After dinner, we walk in the crisp cold
winter evening, through the district’s quaint corners and curio shops.
At Nanjing Road, we revel under the dancing city lights glowing under
a bright winter moon.
Finally, we reach the
famed Bund and we stand by the Huangpu River to savor the
view of the city at night.
But by now, I am tired and cold and could
really use a good night’s rest.
Oh, but our gracious host, Ambassador
Carlos Chan, the Philippines’ special envoy to China, insists we should have
some drinks to cap the night.
I can’t very well say no to a 75-year-old
man who doesn’t look tired at all.
And I’m glad I didn’t because he was saving
the best for last, right here inside the Peace Hotel, an iconic
early 20th century gothic-style structure along the Bund.
It is known around the world as an art deco
masterpiece while its amenities and interior were said to rival if not surpass
European and Manhattan’s best.
The hotel, which originally opened on Aug.
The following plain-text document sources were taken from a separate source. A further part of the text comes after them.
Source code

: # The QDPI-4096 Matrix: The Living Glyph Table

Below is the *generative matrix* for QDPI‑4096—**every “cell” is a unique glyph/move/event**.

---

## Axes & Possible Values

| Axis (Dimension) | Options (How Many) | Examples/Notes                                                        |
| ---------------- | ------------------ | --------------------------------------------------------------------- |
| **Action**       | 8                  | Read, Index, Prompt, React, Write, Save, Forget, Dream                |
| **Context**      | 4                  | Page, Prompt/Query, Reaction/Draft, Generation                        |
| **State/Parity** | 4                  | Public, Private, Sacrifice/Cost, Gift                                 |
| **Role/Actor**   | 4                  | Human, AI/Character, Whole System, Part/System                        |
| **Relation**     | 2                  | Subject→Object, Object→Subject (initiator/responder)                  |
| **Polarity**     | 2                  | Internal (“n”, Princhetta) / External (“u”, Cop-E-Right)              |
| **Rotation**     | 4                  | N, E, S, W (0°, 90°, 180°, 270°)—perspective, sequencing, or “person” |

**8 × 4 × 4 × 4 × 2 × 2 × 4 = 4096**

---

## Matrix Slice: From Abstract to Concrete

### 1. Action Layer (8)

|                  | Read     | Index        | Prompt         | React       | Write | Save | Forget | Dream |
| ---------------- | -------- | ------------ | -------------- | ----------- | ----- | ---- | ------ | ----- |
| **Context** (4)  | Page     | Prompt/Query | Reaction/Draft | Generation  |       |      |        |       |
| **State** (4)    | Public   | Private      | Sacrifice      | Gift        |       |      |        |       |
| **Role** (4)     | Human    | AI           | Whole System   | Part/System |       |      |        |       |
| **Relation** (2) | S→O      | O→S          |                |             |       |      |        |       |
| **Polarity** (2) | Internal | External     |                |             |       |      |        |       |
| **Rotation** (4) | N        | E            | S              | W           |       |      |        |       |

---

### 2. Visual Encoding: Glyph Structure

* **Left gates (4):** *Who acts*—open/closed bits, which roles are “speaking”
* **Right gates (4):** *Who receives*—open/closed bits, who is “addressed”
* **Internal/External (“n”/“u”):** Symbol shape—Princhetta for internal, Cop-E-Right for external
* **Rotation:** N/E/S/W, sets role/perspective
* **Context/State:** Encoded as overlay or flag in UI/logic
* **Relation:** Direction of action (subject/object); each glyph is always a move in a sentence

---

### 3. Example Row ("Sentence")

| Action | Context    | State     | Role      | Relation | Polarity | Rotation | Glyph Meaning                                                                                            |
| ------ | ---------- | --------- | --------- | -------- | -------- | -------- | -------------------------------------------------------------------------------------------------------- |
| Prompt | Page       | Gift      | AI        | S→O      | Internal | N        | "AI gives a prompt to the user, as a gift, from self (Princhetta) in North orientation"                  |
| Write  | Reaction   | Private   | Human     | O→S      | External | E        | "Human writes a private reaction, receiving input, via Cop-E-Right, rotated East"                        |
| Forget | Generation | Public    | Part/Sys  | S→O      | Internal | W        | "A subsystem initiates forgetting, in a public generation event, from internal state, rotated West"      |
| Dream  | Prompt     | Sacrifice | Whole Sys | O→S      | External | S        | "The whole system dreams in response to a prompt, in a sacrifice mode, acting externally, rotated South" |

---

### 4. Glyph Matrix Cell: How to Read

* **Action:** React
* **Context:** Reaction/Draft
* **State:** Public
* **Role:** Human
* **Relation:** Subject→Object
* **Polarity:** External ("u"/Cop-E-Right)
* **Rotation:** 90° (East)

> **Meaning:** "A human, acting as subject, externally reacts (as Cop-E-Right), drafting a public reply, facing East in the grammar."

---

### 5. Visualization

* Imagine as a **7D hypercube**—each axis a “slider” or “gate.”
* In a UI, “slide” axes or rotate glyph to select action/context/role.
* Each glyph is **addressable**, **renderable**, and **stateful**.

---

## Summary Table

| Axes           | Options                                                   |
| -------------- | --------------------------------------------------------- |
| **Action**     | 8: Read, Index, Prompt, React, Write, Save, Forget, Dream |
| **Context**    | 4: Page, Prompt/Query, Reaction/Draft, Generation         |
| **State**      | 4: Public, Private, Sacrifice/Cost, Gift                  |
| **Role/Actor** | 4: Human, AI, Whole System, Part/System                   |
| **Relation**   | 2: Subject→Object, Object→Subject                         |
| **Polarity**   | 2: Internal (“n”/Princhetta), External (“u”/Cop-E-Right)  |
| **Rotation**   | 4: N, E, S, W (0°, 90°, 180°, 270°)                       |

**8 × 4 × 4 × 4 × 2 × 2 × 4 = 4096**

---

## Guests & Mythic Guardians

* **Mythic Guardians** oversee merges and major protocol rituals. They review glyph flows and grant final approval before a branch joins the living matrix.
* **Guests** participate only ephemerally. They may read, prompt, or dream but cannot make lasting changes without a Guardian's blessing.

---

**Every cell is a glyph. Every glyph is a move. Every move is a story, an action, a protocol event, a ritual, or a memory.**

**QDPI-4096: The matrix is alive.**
1, 1929, is known as Asia’s center of glamor and glitterati for the
rich, famous and nameless from around the world.
It is also a fitting home to a legendary
group.
Indeed, it is here at the Peace Hotel’s
Jazz Bar, a cozy bar with gothic chandeliers, where I find myself face to face
with Shanghai’s legendary Old Jazz Band, playing live jazz music to a huge
crowd.
Until tonight, I have never been up close
with a world famous jazz group or rock band, one whose music could make one’s
heart melt, feel warm all over and fall in love like a little girl.
They all look elegant in their suits and
bow ties, as in the heyday of Shanghai jazz in the 1930s and 40s.
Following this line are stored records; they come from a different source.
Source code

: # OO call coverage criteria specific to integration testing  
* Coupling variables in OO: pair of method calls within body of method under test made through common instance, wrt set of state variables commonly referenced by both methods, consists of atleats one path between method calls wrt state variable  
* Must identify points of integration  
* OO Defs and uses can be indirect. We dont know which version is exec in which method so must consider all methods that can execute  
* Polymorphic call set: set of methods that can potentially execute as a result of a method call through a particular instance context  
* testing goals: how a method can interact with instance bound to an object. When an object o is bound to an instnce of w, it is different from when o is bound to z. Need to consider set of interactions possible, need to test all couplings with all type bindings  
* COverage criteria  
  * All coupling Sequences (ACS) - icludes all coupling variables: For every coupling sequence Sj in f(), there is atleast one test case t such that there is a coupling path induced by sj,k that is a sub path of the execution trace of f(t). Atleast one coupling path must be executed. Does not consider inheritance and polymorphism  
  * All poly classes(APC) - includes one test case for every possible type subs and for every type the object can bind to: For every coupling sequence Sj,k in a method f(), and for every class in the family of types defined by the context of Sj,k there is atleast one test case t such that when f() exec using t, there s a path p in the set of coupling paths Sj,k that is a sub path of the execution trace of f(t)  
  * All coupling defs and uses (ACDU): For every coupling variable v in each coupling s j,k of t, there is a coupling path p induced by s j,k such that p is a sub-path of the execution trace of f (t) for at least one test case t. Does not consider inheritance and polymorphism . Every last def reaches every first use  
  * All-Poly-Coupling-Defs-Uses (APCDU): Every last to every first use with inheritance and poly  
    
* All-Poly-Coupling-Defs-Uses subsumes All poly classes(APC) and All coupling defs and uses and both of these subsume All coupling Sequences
Stepping inside the bar is a trip to a
different era, to Shanghai’s bygone days. The soulful music transports you. You
hear the variety of rhythms, improvisation and the blues. The band makes
you forget where you are; you get lost in the moment. It was a rabbit hole of
sorts.
Indeed, nostalgia rules. And why not? The
Old Jazz Band plays classic jazz, harking back to the 30s and 40s when most of
World War II took place and had a profound effect on Europe and Asia. They play
Beatles songs, too.
The Guinness World Records has acknowledged
the band as the oldest in the world.
The band was official formed in 1980 but
its members have been playing jazz decades earlier. Today, it is composed
of six veteran musicians whose average age is 80.
Zhou Wanrong, the leader of the band, is 94
years old.
According to an article in the Shanghai
Daily, Zhou was born in 1920 in Wuhan, the capital city of China’s Hubei
province. He studied music at an institute named Juyuan in Wuhan’s former
French concession.
It was in this school where jazz in China
originated.
“I started when I was 14 and studied for
three years,” he says.
However, in the 1930s, Wuhan banned dancing
and jazz, so Zhou moved to Shanghai to form an all-Chinese band in what became
the center of jazz in Asia.
In 2013, German documentary filmmakers Uli
Gaulke and Helge Albers produced a documentary about the group: As Time
Goes By, which followed the band from 2011 to 2012, including its gig at the
North Sea Jazz Festival in Rotterdam.
The band plays here every night. “We’ve
been playing everyday since 1980,“ Zhou says.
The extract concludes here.